Un hombre de la ciudad no se adapta a cualquier cosa. Desde el momento en que descendí del
avión en el aeropuerto de Chetumal, la bocanada de aire caliente que me recibió me dejó claro
que entraba a un mundo diferente. Uno exuberante y cargado de humedades insidiosas. Sin
embargo, mi chamarra permaneció sobre mis hombros mientras esperaba a que la banda
transportadora trajera mi maleta; un último asidero al constante y familiar frío que sentía en la
Ciudad de México. En el trayecto de media hora a Bacalar intenté asimilar el paisaje:
vegetación tropical entre construcciones ruinosas, deshuesaderos y enormes anuncios de
cerveza Superior -bebida que yo creía extinta-; todo conspiraba para darle un toque de
decadencia al Caribe mexicano, a pesar de su pujante industria turística. Nada me preparó
para lo que encontré en Bacalar, el lugar al que había sido invitado por la Casa Internacional
del Escritor para dar un taller de narrativa durante quince días: un pueblito al que la publicidad
anunciaba como "mágico" pero al que yo realidad encontré en fantasmagórico. Con calles
asfaltadas por las que era difícil cruzarse con alguien, y más complicado aún conseguir una
buena cerveza. Bacalar está situado al borde de una laguna a la que debe su fama, una enorme
extensión de aguas quietas que cambian de colores como si se tratara de un camaleón.

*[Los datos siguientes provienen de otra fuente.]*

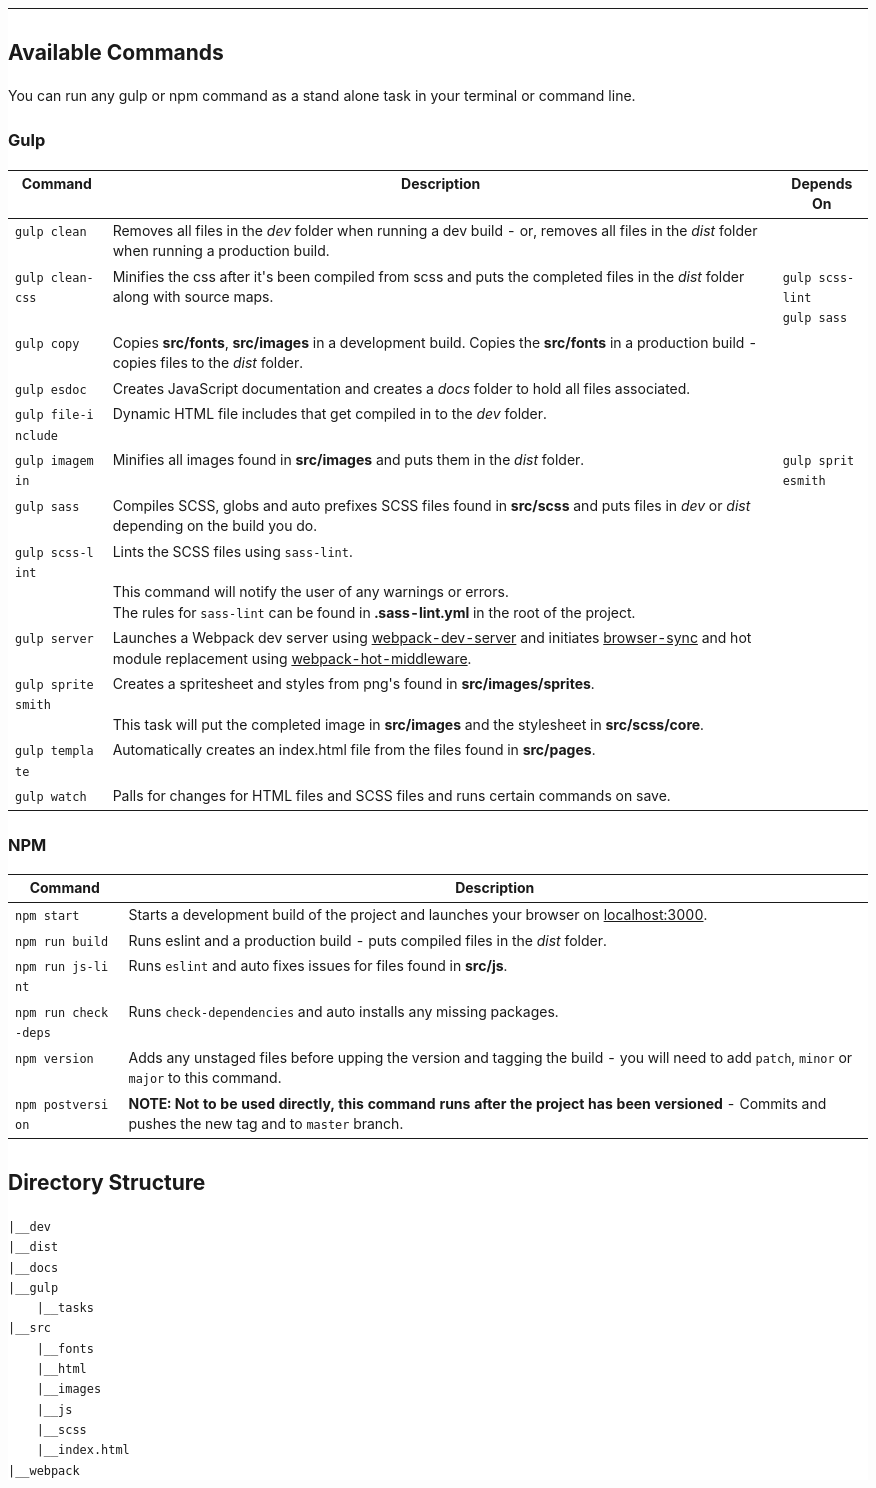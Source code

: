 -----------------------

## Available Commands
You can run any gulp or npm command as a stand alone task in your terminal or command line.

### Gulp
Command | Description | Depends On
--- | --- | ---
`gulp clean` | Removes all files in the _dev_ folder when running a dev build - or, removes all files in the _dist_ folder when running a production build. |
`gulp clean-css`| Minifies the css after it's been compiled from scss and puts the completed files in the _dist_ folder along with source maps. | `gulp scss-lint`<br> `gulp sass`
`gulp copy` | Copies **src/fonts**, **src/images** in a development build. Copies the **src/fonts** in a production build - copies files to the _dist_ folder. |
`gulp esdoc` | Creates JavaScript documentation and creates a _docs_ folder to hold all files associated. |
`gulp file-include` | Dynamic HTML file includes that get compiled in to the _dev_ folder. |
`gulp imagemin` | Minifies all images found in **src/images** and puts them in the _dist_ folder. | `gulp spritesmith`
`gulp sass` | Compiles SCSS, globs and auto prefixes SCSS files found in **src/scss** and puts files in _dev_ or _dist_ depending on the build you do. |
`gulp scss-lint` | Lints the SCSS files using `sass-lint`.<br><br> This command will notify the user of any warnings or errors.<br> The rules for `sass-lint` can be found in **.sass-lint.yml** in the root of the project. |
`gulp server` | Launches a Webpack dev server using [webpack-dev-server](https://www.npmjs.com/package/webpack-dev-server) and initiates [browser-sync](https://www.npmjs.com/package/browser-sync) and hot module replacement using [webpack-hot-middleware](https://www.npmjs.com/package/webpack-hot-middleware). |
`gulp spritesmith` | Creates a spritesheet and styles from png's found in **src/images/sprites**.<br><br> This task will put the completed image in **src/images** and the stylesheet in **src/scss/core**. |
`gulp template` | Automatically creates an index.html file from the files found in **src/pages**. |
`gulp watch` | Palls for changes for HTML files and SCSS files and runs certain commands on save. |

### NPM
Command | Description
--- | ---
`npm start` | Starts a development build of the project and launches your browser on [localhost:3000](localhost:3000).
`npm run build` | Runs eslint and a production build - puts compiled files in the _dist_ folder.
`npm run js-lint` | Runs `eslint` and auto fixes issues for files found in **src/js**.
`npm run check-deps` | Runs `check-dependencies` and auto installs any missing packages.
`npm version` | Adds any unstaged files before upping the version and tagging the build - you will need to add `patch`, `minor` or `major` to this command.
`npm postversion` | **NOTE: Not to be used directly, this command runs after the project has been versioned** - Commits and pushes the new tag and to `master` branch.

## Directory Structure
```
|__dev
|__dist
|__docs
|__gulp
    |__tasks
|__src
    |__fonts
    |__html
    |__images
    |__js
    |__scss
    |__index.html
|__webpack
```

Algo
mágico había sin duda en ese lugar -desde el primer día escuché historias de niños ahogados
en la laguna y buzos que se sumergieron en el Cenote Azul para nunca regresar, perdidos en el
laberinto de cuevas subterráneas que conectaba con algo parecido al inframundo- pero su
auténtica naturaleza tardaría unos días en revelárseme.

Desde la primera noche batallé para conciliar el sueño, distraído por los inquietantes ruidos del
trópico, en especial un chasquido fuerte y cercano que provenía de la ventana de mi
habitación; parecía -o así lo quise pensar- como si una mujer agazapada en las sombras del
jardín de la Casa Internacional del Escritor me estuviera mandando besos. Después supe que
se trataba de unos diminutos animales amarillos llamados cuijas o besuconas.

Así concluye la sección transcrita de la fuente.